You should consider the fund’s investment objectives, risks, charges and expenses. This and other important information can be found in the fund’s prospectus. To obtain a copy, visit timothyplan.com or call 800.846.7526. Read the prospectus carefully before investing or sending money. Mutual Funds distributed by Timothy Partners, Ltd., member FINRA. ETFs distributed by Foreside Fund Services, LLC, MEMBER FINRA and SIPC. Timothy Partners, Ltd. is not affiliated with Foreside Fund Services, LLC.
Excluded Security Risk: Because the Funds do not invest in Excluded Securities, the Funds may be riskier than other funds that invest in a broader array of securities. Biblically Responsible Investing (BRI) may not be successful. Because each Fund’s respective index is reconstituted only at prescribed times during the year, a Fund may temporarily hold securities that do not comply with the BRI filtering criteria if the application of the criteria is changed in between these dates.

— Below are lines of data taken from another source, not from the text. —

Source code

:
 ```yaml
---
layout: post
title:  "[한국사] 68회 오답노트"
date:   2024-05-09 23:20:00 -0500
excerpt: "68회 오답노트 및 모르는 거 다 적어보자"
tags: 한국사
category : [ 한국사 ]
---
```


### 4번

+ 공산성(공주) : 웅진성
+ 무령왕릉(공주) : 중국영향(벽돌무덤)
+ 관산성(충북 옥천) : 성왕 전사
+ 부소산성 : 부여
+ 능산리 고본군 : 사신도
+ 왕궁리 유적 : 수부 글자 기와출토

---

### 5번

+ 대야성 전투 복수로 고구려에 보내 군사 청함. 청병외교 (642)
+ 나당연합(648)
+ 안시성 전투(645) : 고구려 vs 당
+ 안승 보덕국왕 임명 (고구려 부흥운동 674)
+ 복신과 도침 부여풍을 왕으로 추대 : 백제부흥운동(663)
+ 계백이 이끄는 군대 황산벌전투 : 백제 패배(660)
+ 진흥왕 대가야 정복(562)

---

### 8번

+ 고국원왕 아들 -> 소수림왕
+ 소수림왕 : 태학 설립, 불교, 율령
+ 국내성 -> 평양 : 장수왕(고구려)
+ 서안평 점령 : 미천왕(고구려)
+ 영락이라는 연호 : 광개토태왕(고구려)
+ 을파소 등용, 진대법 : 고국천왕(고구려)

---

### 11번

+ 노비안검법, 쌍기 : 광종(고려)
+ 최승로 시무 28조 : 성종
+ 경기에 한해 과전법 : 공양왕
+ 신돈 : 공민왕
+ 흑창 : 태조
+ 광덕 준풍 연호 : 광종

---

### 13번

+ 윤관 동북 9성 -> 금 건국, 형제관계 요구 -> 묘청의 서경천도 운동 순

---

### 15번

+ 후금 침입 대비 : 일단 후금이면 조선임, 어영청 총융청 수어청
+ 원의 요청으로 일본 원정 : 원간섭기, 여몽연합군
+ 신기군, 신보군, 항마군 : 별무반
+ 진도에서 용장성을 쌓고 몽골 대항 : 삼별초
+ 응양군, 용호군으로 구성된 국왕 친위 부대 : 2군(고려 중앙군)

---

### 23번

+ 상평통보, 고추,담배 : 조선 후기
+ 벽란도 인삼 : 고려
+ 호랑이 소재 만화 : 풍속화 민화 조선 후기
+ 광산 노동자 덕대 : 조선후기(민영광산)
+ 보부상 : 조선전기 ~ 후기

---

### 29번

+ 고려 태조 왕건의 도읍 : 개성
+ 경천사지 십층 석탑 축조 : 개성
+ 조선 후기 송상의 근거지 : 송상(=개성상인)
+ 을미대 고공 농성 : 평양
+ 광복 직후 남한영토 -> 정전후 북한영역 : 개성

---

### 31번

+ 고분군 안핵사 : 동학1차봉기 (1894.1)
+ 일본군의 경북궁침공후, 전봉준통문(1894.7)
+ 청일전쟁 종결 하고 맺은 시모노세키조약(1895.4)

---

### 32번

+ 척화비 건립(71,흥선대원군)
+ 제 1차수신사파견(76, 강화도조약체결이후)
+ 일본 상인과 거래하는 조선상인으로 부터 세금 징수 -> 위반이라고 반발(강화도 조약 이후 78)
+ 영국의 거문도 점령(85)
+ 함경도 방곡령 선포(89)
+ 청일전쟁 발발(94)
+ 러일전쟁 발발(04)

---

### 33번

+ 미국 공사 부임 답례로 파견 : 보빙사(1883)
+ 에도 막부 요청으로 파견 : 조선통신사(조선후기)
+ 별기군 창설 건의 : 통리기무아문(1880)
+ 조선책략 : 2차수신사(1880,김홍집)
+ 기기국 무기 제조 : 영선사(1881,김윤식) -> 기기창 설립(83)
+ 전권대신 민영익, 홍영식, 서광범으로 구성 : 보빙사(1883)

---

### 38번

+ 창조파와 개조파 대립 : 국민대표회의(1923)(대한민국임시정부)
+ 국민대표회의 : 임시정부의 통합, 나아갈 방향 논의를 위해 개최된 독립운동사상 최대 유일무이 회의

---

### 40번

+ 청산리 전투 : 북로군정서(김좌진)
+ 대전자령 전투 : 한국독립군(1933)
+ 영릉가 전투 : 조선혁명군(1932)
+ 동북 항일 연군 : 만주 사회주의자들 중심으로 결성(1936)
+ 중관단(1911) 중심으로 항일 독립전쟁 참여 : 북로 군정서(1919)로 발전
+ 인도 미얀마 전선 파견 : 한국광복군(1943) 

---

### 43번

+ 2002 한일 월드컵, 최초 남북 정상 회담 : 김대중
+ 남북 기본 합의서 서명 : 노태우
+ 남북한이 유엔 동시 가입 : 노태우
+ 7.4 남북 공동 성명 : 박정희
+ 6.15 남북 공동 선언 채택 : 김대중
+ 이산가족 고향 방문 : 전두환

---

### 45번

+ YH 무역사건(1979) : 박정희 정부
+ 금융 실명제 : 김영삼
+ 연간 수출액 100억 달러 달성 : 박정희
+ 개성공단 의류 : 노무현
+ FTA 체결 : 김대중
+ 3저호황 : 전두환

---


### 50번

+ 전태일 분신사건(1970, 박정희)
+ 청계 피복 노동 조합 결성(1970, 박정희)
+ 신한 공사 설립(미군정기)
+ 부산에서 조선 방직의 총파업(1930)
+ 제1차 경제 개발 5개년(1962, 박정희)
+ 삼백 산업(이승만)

Because an Index’s allocation to cash versus securities is determined at month-end, there is risk that the respective index, and thus the Funds’, will not react to changes in market conditions that occur between reallocations. The Funds’ will incur transaction costs and potentially adverse tax consequences in the event the Index allocates to cash. There is no guarantee that the Indices’ prescribed defensive strategy, if employed, will be successful in minimizing downside market risk.
Risks specific to TPLE
The securities of large and mid cap companies may underperform the securities of smaller cap companies or the market as a whole. Larger, more established companies may not respond as quickly to competitive challenges (such as changes in technology and consumer tastes) and their growth rate may lag those of those of smaller companies, especially during periods of economic expansion.
Risks specific to TPHE
The Fund’s high dividend strategy may not be successful. Dividend paying stocks may fall out of favor relative to the overall market. The securities of large capitalization companies may underperform the securities of smaller capitalization companies or the market as a whole. The growth rate of larger, more established companies may lag those of smaller companies, especially during periods of economic expansion.